**Available data**
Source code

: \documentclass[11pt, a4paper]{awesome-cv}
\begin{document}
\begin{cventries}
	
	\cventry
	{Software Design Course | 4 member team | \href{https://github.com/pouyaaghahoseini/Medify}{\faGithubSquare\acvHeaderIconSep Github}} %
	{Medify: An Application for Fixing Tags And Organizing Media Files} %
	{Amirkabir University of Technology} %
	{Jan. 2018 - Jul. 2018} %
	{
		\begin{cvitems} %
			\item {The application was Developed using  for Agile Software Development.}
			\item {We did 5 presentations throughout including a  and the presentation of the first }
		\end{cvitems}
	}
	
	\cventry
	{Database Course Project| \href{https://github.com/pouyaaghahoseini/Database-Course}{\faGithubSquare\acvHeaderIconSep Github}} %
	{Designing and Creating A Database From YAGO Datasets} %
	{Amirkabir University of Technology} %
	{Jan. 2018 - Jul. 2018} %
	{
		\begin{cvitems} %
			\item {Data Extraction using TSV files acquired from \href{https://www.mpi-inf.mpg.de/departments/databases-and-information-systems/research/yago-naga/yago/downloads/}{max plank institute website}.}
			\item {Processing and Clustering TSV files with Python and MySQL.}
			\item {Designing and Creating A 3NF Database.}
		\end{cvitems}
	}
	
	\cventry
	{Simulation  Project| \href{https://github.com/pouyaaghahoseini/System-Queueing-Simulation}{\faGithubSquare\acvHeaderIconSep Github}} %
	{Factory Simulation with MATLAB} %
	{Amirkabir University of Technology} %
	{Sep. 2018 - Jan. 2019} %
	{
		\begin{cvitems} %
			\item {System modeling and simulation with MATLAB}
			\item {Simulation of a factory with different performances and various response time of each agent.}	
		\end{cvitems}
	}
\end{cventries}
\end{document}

**Instructions to follow**
The answer must be every line of the records that contains the word "faGithubSquare".

**Solution for this task**
	{Software Design Course | 4 member team | \href{https://github.com/pouyaaghahoseini/Medify}{\faGithubSquare\acvHeaderIconSep Github}} %
	{Database Course Project| \href{https://github.com/pouyaaghahoseini/Database-Course}{\faGithubSquare\acvHeaderIconSep Github}} %
	{Simulation  Project| \href{https://github.com/pouyaaghahoseini/System-Queueing-Simulation}{\faGithubSquare\acvHeaderIconSep Github}} %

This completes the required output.